La mayor parte de los responsables del asesinato fueron recompensados después del levantamiento. Para un buen número de historiadores, la eliminación de Calvo Sotelo no fue más que un acto de venganza después del asesinato de José del Castillo. Pero esta explicación, parcial e insuficiente, junto con el choque producido en la opinión pública por la noticia de la eliminación de un líder de la oposición política sin comparación con la emoción causada por el asesinato de un teniente-instructor de la Guardia de Asalto, es completamente cuestionada en 2018 por el ex secretario general del PSOE en Galicia, diputado, senador y alcalde de La Coruña, Francisco Vázquez Vázquez (ver: “Memoria histórica de Calvo Sotelo”, ABC, 9 avril 2018). Este político, reconocido y apreciado, aporta el acta original –hasta entonces inédita por desaparecida– de la declaración ante el juez de uno de los participantes directos en el asesinato. Se trata de la declaración de Blas Estebarán Llorente, conductor de la camioneta-ambulancia y encargado de transportar el cadáver al cementerio del Este. Se puede leer en este importante documento que las milicias del PSOE, entonces bajo la autoridad de los principales dirigentes del movimiento, preparaban el asesinato de Calvo Sotelo, de José María Gil Robles y del monárquico Antonio Goicoechea, desde tres meses antes a los hechos por lo menos. Estaban también implicados en el asunto el dirigente comunista Jesús Hernández, futuro Ministro de Educación durante la Guerra Civil, y un tal Antonio López. Blas Estebarán explica que se unió al vehículo de la Dirección de la Seguridad a altura de la plaza Manuel Becerra y que lo siguió antes de aparcar y encargarse del cadáver para llevarlo hasta el cementerio del Este.
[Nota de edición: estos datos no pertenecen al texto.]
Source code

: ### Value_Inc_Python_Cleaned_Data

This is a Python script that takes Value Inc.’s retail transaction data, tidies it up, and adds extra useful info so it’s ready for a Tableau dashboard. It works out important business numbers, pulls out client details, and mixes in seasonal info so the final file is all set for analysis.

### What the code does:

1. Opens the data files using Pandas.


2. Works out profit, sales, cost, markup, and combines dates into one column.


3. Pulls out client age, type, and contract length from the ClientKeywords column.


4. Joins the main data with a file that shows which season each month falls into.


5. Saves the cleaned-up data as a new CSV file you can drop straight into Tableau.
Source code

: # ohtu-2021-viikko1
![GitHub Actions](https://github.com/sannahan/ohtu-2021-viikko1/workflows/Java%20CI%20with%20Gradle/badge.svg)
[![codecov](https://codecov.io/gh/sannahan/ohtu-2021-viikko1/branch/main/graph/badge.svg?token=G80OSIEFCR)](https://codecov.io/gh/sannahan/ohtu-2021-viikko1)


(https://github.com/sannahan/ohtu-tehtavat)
El asesinato de Calvo Sotelo fue el detonador de la insurrección nacional del 18 de julio de 1936. Varias conspiraciones estaban en marcha antes de este terrible crimen de Estado y el levantamiento también habría tenido lugar sin este asesinato. Pero la conmoción por el  acontecimiento contribuyó de forma decisiva a borrar los desacuerdos, allanar las dificultades y disipar las dudas de los conspiradores. Aceleró los preparativos e impuso definitivamente el día y la hora. Aumentó considerablemente la corriente de simpatía y la participación popular en el proyecto de los militares. A partir de este crimen, urdido y cubierto por el Estado, estaba claro que todos los adversarios del Frente Popular se sintieron el peligro de muerte. Como lo dirá Gil Robles en el Parlamento: “La mitad de España no se resigna a morir”. Uno de los principales observadores de la época, el ministro del Frente Popular Julián Zugazagoitia, declaró a uno de sus visitantes: “Este atentado es la guerra”.

No nos cansaremos de repetirlo: No fue el alzamiento militar de julio de 1936 el que estuvo en el origen de la destrucción de la democracia como lo repiten los dirigentes del PSOE de hoy en día. Al contrario, el levantamiento se produjo porque la legalidad democrática había sido destruida por el Frente Popular. En 1936, nadie ni a la derecha ni a la izquierda creía en la democracia liberal tal y como existe hoy. El mito revolucionario compartido por toda la izquierda era el de la lucha armada. Los anarquistas y el Partido Comunista no creían en la democracia. La inmensa mayoría de los socialistas y, sobre todo su líder más significativo, Largo Caballero, el “Lenin español”, que profetizaba la dictadura del proletariado y el acercamiento a los comunistas, no creía en ella tampoco.

Concluyamos: A imagen de la sociedad española, el ejército de 1936 estaba muy dividido y los dos bandos recibían potentes apoyos populares. Si la leyenda construida por los propagandistas españoles y soviéticos del Frente Popular fuera exacta, no habría habido Guerra Civil, el ejército se habría alzado de forma unánime y la victoria de los nacionales (no de los “nacionalistas” como se dice siempre de forma errónea en Francia) habría sido conseguida en 48 horas. Si el pueblo hubiera estado a un solo lado, el bando del Frente Popular habría triunfado sin esfuerzo. Pero no sucedió así.